Filter this material down to the lines that contain the string "processed", and return those lines.

[PROVIDED DATA Boundary: Start]

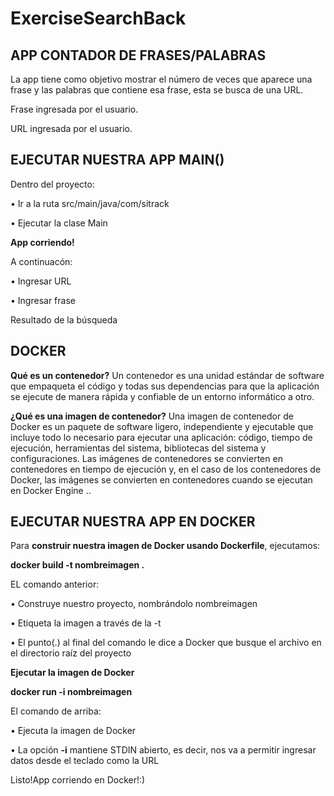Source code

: # ExerciseSearchBack

APP CONTADOR DE FRASES/PALABRAS
-------------------------------

La app tiene como objetivo mostrar el número de veces que aparece una frase y las palabras que contiene esa frase, esta se busca de una URL.

Frase ingresada por el usuario.

URL ingresada por el usuario.

EJECUTAR NUESTRA APP MAIN()
--------------------------------

Dentro del proyecto: 

• Ir a la ruta src/main/java/com/sitrack

• Ejecutar la clase Main

**App corriendo!**

A continuacón:

• Ingresar URL 

• Ingresar frase

Resultado de la búsqueda

## DOCKER

**Qué es un contenedor?**
Un contenedor es una unidad estándar de software que empaqueta el código y todas sus dependencias para que la aplicación se ejecute de manera rápida y confiable de un entorno informático a otro. 

**¿Qué es una imagen de contenedor?**
Una imagen de contenedor de Docker es un paquete de software ligero, independiente y ejecutable que incluye todo lo necesario para ejecutar una aplicación: código, tiempo de ejecución, herramientas del sistema, bibliotecas del sistema y configuraciones. Las imágenes de contenedores se convierten en contenedores en tiempo de ejecución y, en el caso de los contenedores de Docker, las imágenes se convierten en contenedores cuando se ejecutan en Docker Engine .. 

EJECUTAR NUESTRA APP EN DOCKER
--------------------------------

Para **construir nuestra imagen de Docker usando Dockerfile**, ejecutamos:

**docker build -t nombreimagen .**

EL comando anterior:

• Construye nuestro proyecto, nombrándolo  nombreimagen

• Etiqueta la imagen a través de la -t

• El punto(.) al final del comando le dice a Docker que busque el archivo en el directorio raíz del proyecto 

**Ejecutar la imagen de Docker**

**docker run -i nombreimagen**

El comando de arriba:

• Ejecuta la imagen de Docker 

• La opción **-i** mantiene STDIN abierto, es decir, nos va a permitir ingresar datos desde el teclado como la URL 

Listo!App corriendo en Docker!:)
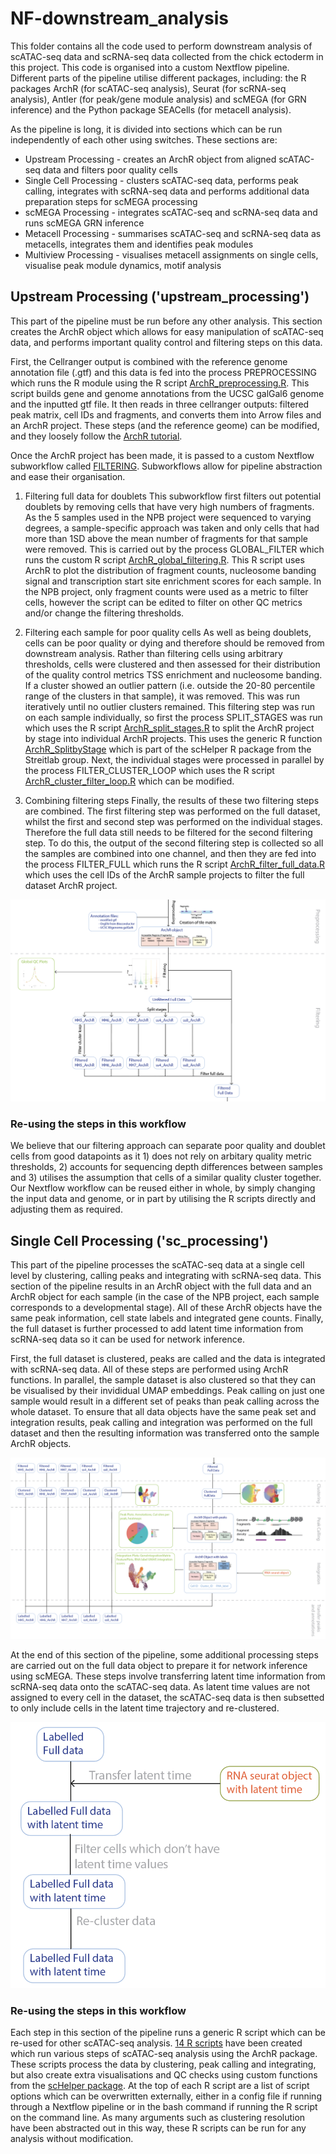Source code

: # NF-downstream_analysis

This folder contains all the code used to perform downstream analysis of scATAC-seq data and scRNA-seq data collected from the chick ectoderm in this project. This code is organised into a custom Nextflow pipeline. Different parts of the pipeline utilise different packages, including: the R packages ArchR (for scATAC-seq analysis), Seurat (for scRNA-seq analysis), Antler (for peak/gene module analysis) and scMEGA (for GRN inference) and the Python package SEACells (for metacell analysis). 

As the pipeline is long, it is divided into sections which can be run independently of each other using switches. These sections are:

* Upstream Processing - creates an ArchR object from aligned scATAC-seq data and filters poor quality cells
* Single Cell Processing - clusters scATAC-seq data, performs peak calling, integrates with scRNA-seq data and performs additional data preparation steps for scMEGA processing
* scMEGA Processing - integrates scATAC-seq and scRNA-seq data and runs scMEGA GRN inference
* Metacell Processing - summarises scATAC-seq and scRNA-seq data as metacells, integrates them and identifies peak modules
* Multiview Processing - visualises metacell assignments on single cells, visualise peak module dynamics, motif analysis

## Upstream Processing ('upstream_processing')
This part of the pipeline must be run before any other analysis. This section creates the ArchR object which allows for easy manipulation of scATAC-seq data, and performs important quality control and filtering steps on this data. 

First, the Cellranger output is combined with the reference genome annotation file (.gtf) and this data is fed into the process PREPROCESSING which runs the R module using the R script [ArchR_preprocessing.R](https://github.com/evaham1/atac_neural_plate_border/blob/main/NF-downstream_analysis/bin/ArchR_preprocessing/ArchR_preprocessing.R). This script builds gene and genome annotations from the UCSC galGal6 genome and the inputted gtf file. It then reads in three cellranger outputs: filtered peak matrix, cell IDs and fragments, and converts them into Arrow files and an ArchR project. These steps (and the reference geome) can be modified, and they loosely follow the [ArchR tutorial](https://www.archrproject.com/bookdown/index.html).

Once the ArchR project has been made, it is passed to a custom Nextflow subworkflow called [FILTERING](https://github.com/evaham1/atac_neural_plate_border/blob/main/NF-downstream_analysis/subworkflows/local/UPSTREAM_PROCESSING/Filtering.nf). Subworkflows allow for pipeline abstraction and ease their organisation. 

1) Filtering full data for doublets
This subworkflow first filters out potential doublets by removing cells that have very high numbers of fragments. As the 5 samples used in the NPB project were sequenced to varying degrees, a sample-specific approach was taken and only cells that had more than 1SD above the mean number of fragments for that sample were removed. This is carried out by the process GLOBAL_FILTER which runs the custom R script [ArchR_global_filtering.R](https://github.com/evaham1/atac_neural_plate_border/blob/main/NF-downstream_analysis/bin/ArchR_preprocessing/ArchR_global_filtering.R). This R script uses ArchR to plot the distribution of fragment counts, nucleosome banding signal and transcription start site enrichment scores for each sample. In the NPB project, only fragment counts were used as a metric to filter cells, however the script can be edited to filter on other QC metrics and/or change the filtering thresholds. 

2) Filtering each sample for poor quality cells
As well as being doublets, cells can be poor quality or dying and therefore should be removed from downstream analysis. Rather than filtering cells using arbitrary thresholds, cells were clustered and then assessed for their distribution of the quality control metrics TSS enrichment and nucleosome banding. If a cluster showed an outlier pattern (i.e. outside the 20-80 percentile range of the clusters in that sample), it was removed. This was run iteratively until no outlier clusters remained. This filtering step was run on each sample individually, so first the process SPLIT_STAGES was run which uses the R script [ArchR_split_stages.R](https://github.com/evaham1/atac_neural_plate_border/blob/main/NF-downstream_analysis/bin/ArchR_utilities/ArchR_split_stages.R) to split the ArchR project by stage into individual ArchR projects. This uses the generic R function [ArchR_SplitbyStage](https://github.com/alexthiery/scHelper/blob/master/R/ArchR_SplitbyStage.R) which is part of the scHelper R package from the Streitlab group. Next, the individual stages were processed in parallel by the process FILTER_CLUSTER_LOOP which uses the R script [ArchR_cluster_filter_loop.R](https://github.com/evaham1/atac_neural_plate_border/blob/main/NF-downstream_analysis/bin/ArchR_preprocessing/ArchR_cluster_filter_loop.R) which can be modified. 

3) Combining filtering steps
Finally, the results of these two filtering steps are combined. The first filtering step was performed on the full dataset, whilst the first and second step was performed on the individual stages. Therefore the full data still needs to be filtered for the second filtering step. To do this, the output of the second filtering step is collected so all the samples are combined into one channel, and then they are fed into the process FILTER_FULL which runs the R script [ArchR_filter_full_data.R](https://github.com/evaham1/atac_neural_plate_border/blob/main/NF-downstream_analysis/bin/ArchR_preprocessing/ArchR_filter_full_data.R) which uses the cell IDs of the ArchR sample projects to filter the full dataset ArchR project. 

![plot](preprocess_filtering.png)

### Re-using the steps in this workflow
We believe that our filtering approach can separate poor quality and doublet cells from good datapoints as it 1) does not rely on arbitary quality metric thresholds, 2) accounts for sequencing depth differences between samples and 3) utilises the assumption that cells of a similar quality cluster together. Our Nextflow workflow can be reused either in whole, by simply changing the input data and genome, or in part by utilising the R scripts directly and adjusting them as required. 

## Single Cell Processing ('sc_processing')
This part of the pipeline processes the scATAC-seq data at a single cell level by clustering, calling peaks and integrating with scRNA-seq data. This section of the pipeline results in an ArchR object with the full data and an ArchR object for each sample (in the case of the NPB project, each sample corresponds to a developmental stage). All of these ArchR objects have the same peak information, cell state labels and integrated gene counts. Finally, the full dataset is further processed to add latent time information from scRNA-seq data so it can be used for network inference. 

First, the full dataset is clustered, peaks are called and the data is integrated with scRNA-seq data. All of these steps are performed using ArchR functions. In parallel, the sample dataset is also clustered so that they can be visualised by their invididual UMAP embeddings. Peak calling on just one sample would result in a different set of peaks than peak calling across the whole dataset. To ensure that all data objects have the same peak set and integration results, peak calling and integration was performed on the full dataset and then the resulting information was transferred onto the sample ArchR objects. 

![plot](sc_processing.png)

At the end of this section of the pipeline, some additional processing steps are carried out on the full data object to prepare it for network inference using scMEGA. These steps involve transferring latent time information from scRNA-seq data onto the scATAC-seq data. As latent time values are not assigned to every cell in the dataset, the scATAC-seq data is then subsetted to only include cells in the latent time trajectory and re-clustered. 

![plot](sc_processing_fulldata.png)

### Re-using the steps in this workflow
Each step in this section of the pipeline runs a generic R script which can be re-used for other scATAC-seq analysis. [14 R scripts](https://github.com/evaham1/atac_neural_plate_border/tree/main/NF-downstream_analysis/bin/ArchR_utilities) have been created which run various steps of scATAC-seq analysis using the ArchR package. These scripts process the data by clustering, peak calling and integrating, but also create extra visualisations and QC checks using custom functions from the [scHelper package](https://github.com/alexthiery/scHelper). At the top of each R script are a list of script options which can be overwritten externally, either in a config file if running through a Nextflow pipeline or in the bash command if running the R script on the command line. As many arguments such as clustering resolution have been abstracted out in this way, these R scripts can be run for any analysis without modification. 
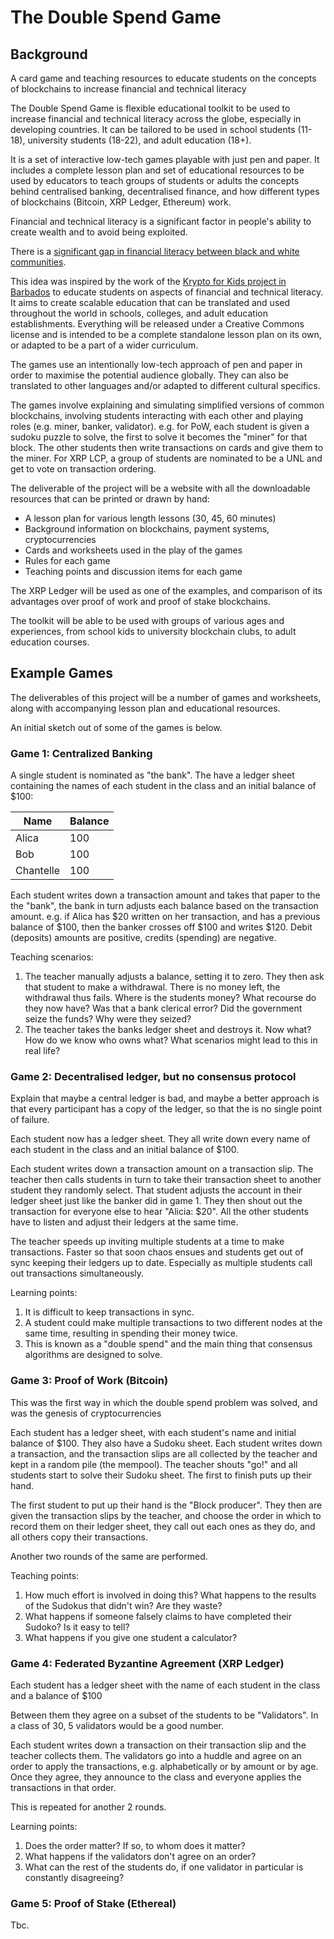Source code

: # The Double Spend Game

## Background
A card game and teaching resources to educate students on the concepts of blockchains to increase financial and technical literacy

The Double Spend Game is flexible educational toolkit to be used to increase financial and technical literacy across the globe, especially in developing countries. It can be tailored to be used in school students (11-18),  university students (18-22), and adult education (18+). 

It is a set of interactive low-tech games playable with just pen and paper. It includes a complete lesson plan and set of educational resources to be used by educators to teach groups of students or adults the concepts behind centralised banking, decentralised finance, and how different types of blockchains (Bitcoin, XRP Ledger, Ethereum) work.

Financial and technical literacy is a significant factor in people's ability to create wealth and to avoid being exploited.

There is a [significant gap in financial literacy between black and white communities](https://www.annuity.org/financial-literacy/black-community/).

This idea was inspired by the work of the [Krypto for Kids project in Barbados](https://blockchainonthebeach.com/) to educate students on aspects of financial and technical literacy. It aims to create scalable education that can be translated and used throughout the world in schools, colleges, and adult education establishments. Everything will be released under a Creative Commons license and is intended to be a complete standalone lesson plan on its own, or adapted to be a part of a wider curriculum.

The games use an intentionally low-tech approach of pen and paper in order to maximise the potential audience globally. They can also be translated to other languages and/or adapted to different cultural specifics. 

The games involve explaining and simulating simplified versions of common blockchains, involving students interacting with each other and playing roles (e.g. miner, banker, validator). e.g. for PoW, each student is given a sudoku puzzle to solve, the first to solve it becomes the "miner" for that block. The other students then write transactions on cards and give them to the miner. For XRP LCP, a group of students are nominated to be a UNL and get to vote on transaction ordering.

The deliverable of the project will be a website with all the downloadable resources that can be printed or drawn by hand:

- A lesson plan for various length lessons (30, 45, 60 minutes)
- Background information on blockchains, payment systems, cryptocurrencies
- Cards and worksheets used in the play of the games
- Rules for each game
- Teaching points and discussion items for each game

The XRP Ledger will be used as one of the examples, and comparison of its advantages over proof of work and proof of stake blockchains.

The toolkit will be able to be used with groups of various ages and experiences, from school kids to university blockchain clubs, to adult education courses. 

## Example Games
The deliverables of this project will be a number of games and worksheets, along with accompanying lesson plan and educational resources.

An initial sketch out of some of the games is below. 

### Game 1: Centralized Banking

A single student is nominated as "the bank". The have a ledger sheet containing the names of each student in the class and an initial balance of $100:

| Name      | Balance |
| --------- | ------- |
| Alica     | 100     |
| Bob       | 100     |
| Chantelle | 100     |

Each student writes down a transaction amount and takes that paper to the the "bank", the bank in turn adjusts each balance based on the transaction amount. e.g. if Alica has \$20 written on her transaction, and has a previous balance of \$100, then the banker crosses off \$100 and writes \$120. Debit (deposits) amounts are positive, credits (spending) are negative.

Teaching scenarios:
1. The teacher manually adjusts a balance, setting it to zero. They then ask that student to make a withdrawal. There is no money left, the withdrawal thus fails. Where is the students money? What recourse do they now have? Was that a bank clerical error? Did the government seize the funds? Why were they seized?
2. The teacher takes the banks ledger sheet and destroys it. Now what? How do we know who owns what? What scenarios might lead to this in real life?

### Game 2: Decentralised ledger, but no consensus protocol
Explain that maybe a central ledger is bad, and maybe a better approach is that every participant has a copy of the ledger, so that the is no single point of failure.

Each student now has a ledger sheet. They all write down every name of each student in the class and an initial balance of \$100. 

Each student writes down a transaction amount on a transaction slip. The teacher then calls students in turn to take their transaction sheet to another student they randomly select. That student adjusts the account in their ledger sheet just like the banker did in game 1. They then shout out the transaction for everyone else to hear "Alicia: \$20". All the other students have to listen and adjust their ledgers at the same time.

The teacher speeds up inviting multiple students at a time to make transactions. Faster so that soon chaos ensues and students get out of sync keeping their ledgers up to date. Especially as multiple students call out transactions simultaneously.

Learning points:
1. It is difficult to keep transactions in sync.
2. A student could make multiple transactions to two different nodes at the same time, resulting in spending their money twice.
3. This is known as a "double spend" and the main thing that consensus algorithms are designed to solve.

### Game 3: Proof of Work (Bitcoin)
This was the first way in which the double spend problem was solved, and was the genesis of cryptocurrencies

Each student has a ledger sheet, with each student's name and initial balance of \$100. They also have a Sudoku sheet. Each student writes down a transaction, and the transaction slips are all collected by the teacher and kept in a random pile (the mempool). The teacher shouts "go!" and all students start to solve their Sudoku sheet. The first to finish puts up their hand. 

The first student to put up their hand is the "Block producer". They then are given the transaction slips by the teacher, and choose the order in which to record them on their ledger sheet, they call out each ones as they do, and all others copy their transactions.

Another two rounds of the same are performed.

Teaching points:
1. How much effort is involved in doing this? What happens to the results of the Sudokus that didn't win? Are they waste?
2. What happens if someone falsely claims to have completed their Sudoko? Is it easy to tell?
3. What happens if you give one student a calculator?

### Game 4: Federated Byzantine Agreement (XRP Ledger)

Each student has a ledger sheet with the name of each student in the class and a balance of \$100

Between them they agree on a subset of the students to be "Validators". In a class of 30, 5 validators would be a good number. 

Each student writes down a transaction on their transaction slip and the teacher collects them. The validators go into a huddle and agree on an order to apply the transactions, e.g. alphabetically or by amount or by age. Once they agree, they announce to the class and everyone applies the transactions in that order.

This is repeated for another 2 rounds.

Learning points:
1. Does the order matter? If so, to whom does it matter?
2. What happens if the validators don't agree on an order?
3. What can the rest of the students do, if one validator in particular is constantly disagreeing?

### Game 5: Proof of Stake (Ethereal)

Tbc.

[PROVIDED DATA Boundary: End]

◆ TASK SOLUTION
As well as being doublets, cells can be poor quality or dying and therefore should be removed from downstream analysis. Rather than filtering cells using arbitrary thresholds, cells were clustered and then assessed for their distribution of the quality control metrics TSS enrichment and nucleosome banding. If a cluster showed an outlier pattern (i.e. outside the 20-80 percentile range of the clusters in that sample), it was removed. This was run iteratively until no outlier clusters remained. This filtering step was run on each sample individually, so first the process SPLIT_STAGES was run which uses the R script [ArchR_split_stages.R](https://github.com/evaham1/atac_neural_plate_border/blob/main/NF-downstream_analysis/bin/ArchR_utilities/ArchR_split_stages.R) to split the ArchR project by stage into individual ArchR projects. This uses the generic R function [ArchR_SplitbyStage](https://github.com/alexthiery/scHelper/blob/master/R/ArchR_SplitbyStage.R) which is part of the scHelper R package from the Streitlab group. Next, the individual stages were processed in parallel by the process FILTER_CLUSTER_LOOP which uses the R script [ArchR_cluster_filter_loop.R](https://github.com/evaham1/atac_neural_plate_border/blob/main/NF-downstream_analysis/bin/ArchR_preprocessing/ArchR_cluster_filter_loop.R) which can be modified. 
This part of the pipeline processes the scATAC-seq data at a single cell level by clustering, calling peaks and integrating with scRNA-seq data. This section of the pipeline results in an ArchR object with the full data and an ArchR object for each sample (in the case of the NPB project, each sample corresponds to a developmental stage). All of these ArchR objects have the same peak information, cell state labels and integrated gene counts. Finally, the full dataset is further processed to add latent time information from scRNA-seq data so it can be used for network inference. 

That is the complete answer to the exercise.